• **PROBLEM TO WORK ON**
The exact lines from the start of the material below through the line holding "来书第九段安能尽得若经师者若人师者而师之哉" are the answer; return those, pictures excluded.

• **RECORD EXTRACTS**

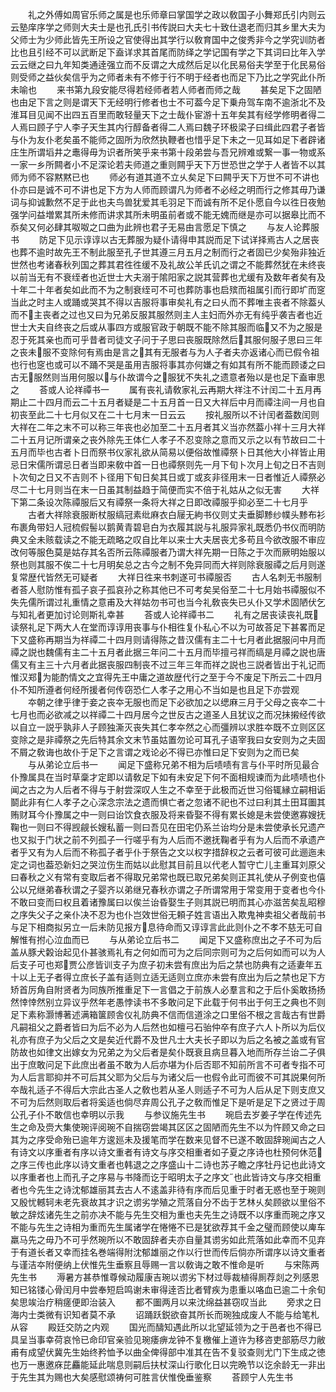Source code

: <!-- { "loadSidebar": true } -->
　　礼之外傅如周官乐师之属是也乐师章曰掌国学之政以敎国子小舞郑氏引内则云云塾庠序学之师则大夫士是也孔氏引书传説曰大夫七十致仕退老而归其乡里大夫为父师士为少师此皆先王所设之官使得出其学行以敎育国中之俊秀非今之学究训防者比也且引经不可以武断足下盍详求其首尾而防绎之学记国有学之下其词曰比年入学云云继之曰九年知类通逹强立而不反谓之大成然后足以化民易俗夫学至于化民易俗则受师之益伙矣信乎为之师者未有不修于行不明于经者也而足下乃比之学究此仆所未喻也
　　来书第九段安能尽得若经师者若人师者而师之哉
　　甚矣足下之固陋也由足下言之则是谓天下无经明行修者也士不可葢今足下乗舟驾车南不逾浙北不及淮耳目见闻不出四五百里而敢轻量天下之士哉仆宦游十五年矣其有经学修明者得二人焉曰顾子宁人李子天生其内行醇备者得二人焉曰魏子环极梁子曰缉此四君子者皆与仆为友仆老矣虽不能师之固所为欣然执鞭者也惜乎足下未之一见耳如足下者辟诸庄生所谓塪井之鼃得毋为识者所笑乎来书第十段弟尝与吾兄辨难或繋一事一物或系一家一乡所闗者小不足深论若夫师道之重则闗乎天下万世恐世之学于人者皆不以其师为师不容黙黙已也
　　师必有道其道不立乆矣足下曰闗乎天下万世不可不讲也仆亦曰是诚不可不讲也足下方为人师而顾谓凡为师者不必经之明而行之修其毋乃谦词与抑诚歉然不足于此也夫鸟兽犹爱其毛羽足下而诚有所不足仆愿自今以徃日夜勉强学问益増累其所未修而讲求其所未明虽前者或不能无媿而继是亦可以据皋比而不忝矣又何必肆其呶呶之口曲为此辨也君子无易由言愿足下慎之
　　与友人论葬服书
　　防足下见示谆谆以古无葬服为疑仆请得申其説而足下试详择焉古人之居丧也葬不逾时故先王不制此服至孔子世其遵三月五月之制而行之者固已少矣殆非独近世然也考诸春秋列国之葬其君徃徃缓不及礼故公羊氏讥之谓之不能葬然犹在未终丧以前当无有不衰绖者也近世士大夫溺于隂阳家之説其营葬也尤缓有及数年者矣有及十年二十年者矣如此而不为之制衰绖可不可也葬防事也启殡而祖属引而行即圹而窆当此之时主人或踊或哭其不得以吉服将事审矣礼有之曰乆而不葬唯主丧者不除葢乆而不主丧者之过也又曰为兄弟反服其服然则主人主妇而外亦无有纯乎袭吉者也近世士大夫自终丧之后或从事四方或服官政于朝既不能不除其服而临又不为之服是忍于死其亲也而可乎昔者司徒文子问于子思曰丧服既除然后其服何服子思曰三年之丧未服不变除何有焉由是言之其有无服者与为人子者夫亦返诸心而已假令祖也行也窆也或可以不踊不哭是虽用吉服将事其亦何嫌之有如其有所不能而顾诿之曰古无服然则当用何服以与仆故谓今之服犹不失礼之遗意者殆以是也足下盍审思之
　　荅或人论祥禫书一
　　属有丧礼请敎家礼云再期大祥注不计闰二十五月再期止二十四月而云二十五月者疑是二十五月首一日又大祥后中月而禫注间一月也自初丧至此二十七月似又在二十七月末一日云云
　　按礼服所以不计闰者葢数闰则大祥在二年之末不可以称三年丧也必加至二十五月者其义当亦然葢小祥十三月大祥二十五月记所谓亲之丧外除先王体仁人孝子不忍变除之意而又示之以有节故曰二十五月而毕也古者卜日而祭书仪家礼欲从简易以便俗故惟禫祭卜日其他大小祥皆止用忌日宋儒所谓忌日者当即来敎中首一日也禫祭则先一月下旬卜次月上旬之日不吉则卜次旬之日又不吉则不卜径用下旬日矣其日或丁或亥非径用末一日者惟近人禫祭必尽二十七月则当在末一日虽其制益趋于简便而实不倍于礼姑从之似无害
　　大祥下第二条设次陈禫服后又有禫祭一条将大祥之日即改禫服乎抑必至二十七月乎
　　古者大祥除衰服断杖服缟冠素纰麻衣白屦无絇书仪则丈夫垂脚黪纱幞头黪布衫布裹角带妇人冠梳假髻以鹅黄青碧皂白为衣履其説与礼服异家礼既悉仍书仪而明防典又全未赅载读之不能无疏略之叹自比年以来士大夫居丧尤多苟且今欲改服不审应改何等服色莫是姑存其名否所云陈禫服者乃谓大祥先期一日陈之于次而厥明始服以祭也则其服不俟二十七月明矣总之古今之制不免异同而大祥则除衰服禫之后月则遂复常歴代皆然无可疑者
　　大祥日徃来书刺遂可书禫服否
　　古人名刺无书服制者荅人慰防惟有孤子哀子孤哀孙之称其他已不可考矣吴俗至二十七月始书禫服似不失先儒所谓过礼重情之意甫及大祥姑勿书可也当今礼敎丧失已乆仆又学术固陋伏乞与知礼者更加讨论则斯礼幸甚
　　荅或人论祥禫书二
　　礼有之居丧读丧礼既读祭礼足下两大人在堂而谆谆用丧事与仆相徃复仆私心不以为可故荅足下甚畧而足下又盛称再期当为祥禫二十四月则请得陈之昔汉儒有主二十七月者此据服问中月而禫之説也魏儒有主二十五月者此据三年问二十五月而毕擅弓祥而缟是月禫之説也唐儒又有主三十六月者此据丧服四制丧不过三年三年而祥之説也三説者皆出于礼记而惟汉郑为能酌情文之宜得先王中庸之道故歴代行之至于今不废足下所云二十四月仆不知所遵者何经所援者何传窃恐仁人孝子之用心不当如是也且足下亦尝观
　　夲朝之律乎律于妾之丧夲无服也而足下必欲加之以缌麻三月于父母之丧夲二十七月也而必欲减之以祥禫二十四月居今之世反古之道圣人且犹议之而况抺摋经传欲以自立一説乎孰非人子顾独澌灭丧失其仁孝夲然之心而彊辨以求胜夲既不立则区区变除之是非禫祭之先后特其余文末节虽姑置勿论可耳孔子语宰我曰女安则为之夫固不屑之敎诲也故仆于足下之言谓之戏论必不得已亦惟曰足下安则为之而已矣
　　与从弟论立后书一
　　闻足下盛称兄弟不相为后啧啧有言与仆平时所见最合仆豫属具在当时草稾才定即以请敎足下如有未安足下何不面相规谏而为此啧啧也仆闻之古之为人后者不得与于射尝深叹人生之不幸至于此极而近世习俗辄縁立嗣相诟鬬此非有仁人孝子之心深念宗法之遗而惧亡者之忽诸不祀也不过曰利其土田耳圗其贿财耳今仆豫属之中一则曰诒饮食衣服及将来昏娶不得有累长媳是未尝使邀寡嫂抚鞠也一则曰不得觊觎长嫂私蓄一则曰吾见在田宅仍系兰诒均分是未尝使承长兄遗产也又拟于门状之前不列孤子一行嗟乎有为人后而不邀抚鞠者乎有为人后而不承遗产者乎又有为人后而不称孤子者乎仆于祭告之文以权字措辞权之云者可彼可此逦迤未定之词也葢恐新妇之哭泣伤生而姑以此慰其目前且以代老人暂守亡儿主重耳刘原父曰春秋之义有常有变取后者不得取兄弟常也既已取兄弟矣则正其礼使从子例变也僖公以兄继弟春秋谓之子婴齐以弟继兄春秋亦谓之子所谓常用于常变用于变者也今仆不敢曰变而曰权且着诸豫属曰以俟兰诒昏娶生子则其説已明而其心亦滋苦矣乱昭穆之序失父子之亲仆决不忍为也仆岂效世俗无頼子姓言语出入欺鬼神卖祖父者哉前书与足下相商拟另立一后未防见报方息待命而又谆谆言此此则仆之不孝不慈无可自解惟有拊心泣血而已
　　与从弟论立后书二
　　闻足下又盛称庶出之子不可为后盖从豚犬糓诒起见仆甚骇焉礼有之何如而可为之后同宗则可为之后何如而可以为人后支子可也郑贾公彦皆训支子为庶子初未尝有庶出为后之禁也防典有之适妻年五十以上无子者得立庶长子盖有适则立适无适则立庶亦未尝有庶出为后之禁也足下方矫首厉角自附贤者为同族所推重足下一言倡之于前族人必羣言和之于后仆奚敢扬扬然悻悻然别立异议乎然年老愚悖读书不多敢问足下此载于何书出于何王之典也不则足下素称灏博著述满箱箧顾舎仪礼防典不信而信道涂之口里俗不根之言哉古有世爵凡嗣祖父之爵者皆曰为后不必为人后然也如檀弓石骀仲卒有庶子六人卜所以为后仪礼亦有庶子为父后之文是矣近代爵不及世凡士大夫长子即以为后之名被之盖或有官防故也如律文出嫁女为兄弟之为父后者是矣仆既衰且病旦暮入地而所存兰诒二子俱出于庶敢问足下此庶出者虽不敢为人后亦堪为仆后否耶不知前所言不可者专指不可为人后言耶抑并不可后其父耶为父后与为诸父后一也假令此可而彼不可其説果何所夲哉礼适子不得后大宗此古圣人之敎也若从圣人则适子不可为人后从足下则支庶又不可为后然则取后者将奚适也倘尽弃周公孔子之敎而惟足下是听是足下之贤过于周公孔子仆不敢信也幸明以示我
　　与参议施先生书
　　琬启去岁姜子学在传述先生之命及赍大集使琬评阅琬不自揣窃尝竭其区区之固陋而先生不以为忤顾又命之曰其为之序受命殆已逾年方逡廵未及援笔而学在数来见督不已遂不敢固辞琬闻古之人有诗文以序重者有序以诗文重者有诗文与序交相重者如子夏之序诗也杜预何休范之序三传也此序以诗文重者也韩退之之序盛山十二诗也苏子瞻之序牡丹记也此诗文以序重者也上而孔子之序易与书降而讫于昭明太子之序文也此皆诗文与序交相重者也今先生之诗沈郁雄丽其去古人不逺盖非待有序而后见重于时者无惑也至于琬则又殷忧轗轲未老先衰故其才识之谫劣学殖之荒落自分不齿于艺林乆矣顾欲以里俗不敏之辞炫诸先生之前亦决不能与先生交相为重也夫先生之诗既不以序重而琬之序又不能与先生之诗相为重而先生属诸学在惓惓不已是犹欲荐其千金之璧而顾使以庳车羸马先之毋乃不可乎然琬所以不敢固辞者夫亦自量其谫劣如此荒落如此幸而不见弃于有道长者又幸而挂名巻端得附沈郁雄丽之作以行世而传后倘亦所谓序以诗文重者与谨洁夲附便纳上伏惟先生垂察且辱赐一言以敎诲之敢不惟命是听
　　与宋陈两先生书
　　溽暑方甚恭惟尊候动履康吉琬以谫劣下材过辱裁植得厠荐剡之列感恩知已铭镂心骨闰月中尝奉短启鸣谢未审得逹否比者臂疾为患重以咯血已逾二十余旬矣思竢治疗稍瘥便即治装入
　　都不圗两月以来沈绵益甚窃叹当此
　　旁求之日海内士类微有识知者莫不承
　　诏踊跃鋭欲奋其所长而琬独成废人不能与给笔札从容
　　殿廷交防之内观
　　国光而醻知遇此所以北望延领为之于邑者也不得已具呈当事幸荷哀怜已命印官亲验见琬痿痹龙钟不复檄催上道许为移咨吏部筋尽力敝甫有成望伏冀先生始终矜恤予以曲全俾得部中准其在告不复驳查则尤门下生成之徳也万一惠邀庥芘麤能延此喘息则嗣后扶杖深山行歌化日以完晩节以讫余龄无一非出于先生其为赐也大矣感慰颂祷何可胜言伏惟俛垂鉴察
　　荅顾宁人先生书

• **YOUR SOLUTION**
Source code

: <!-- { "loadSidebar": true } -->
　　礼之外傅如周官乐师之属是也乐师章曰掌国学之政以敎国子小舞郑氏引内则云云塾庠序学之师则大夫士是也孔氏引书传説曰大夫七十致仕退老而归其乡里大夫为父师士为少师此皆先王所设之官使得出其学行以敎育国中之俊秀非今之学究训防者比也且引经不可以武断足下盍详求其首尾而防绎之学记国有学之下其词曰比年入学云云继之曰九年知类通逹强立而不反谓之大成然后足以化民易俗夫学至于化民易俗则受师之益伙矣信乎为之师者未有不修于行不明于经者也而足下乃比之学究此仆所未喻也
　　来书第九段安能尽得若经师者若人师者而师之哉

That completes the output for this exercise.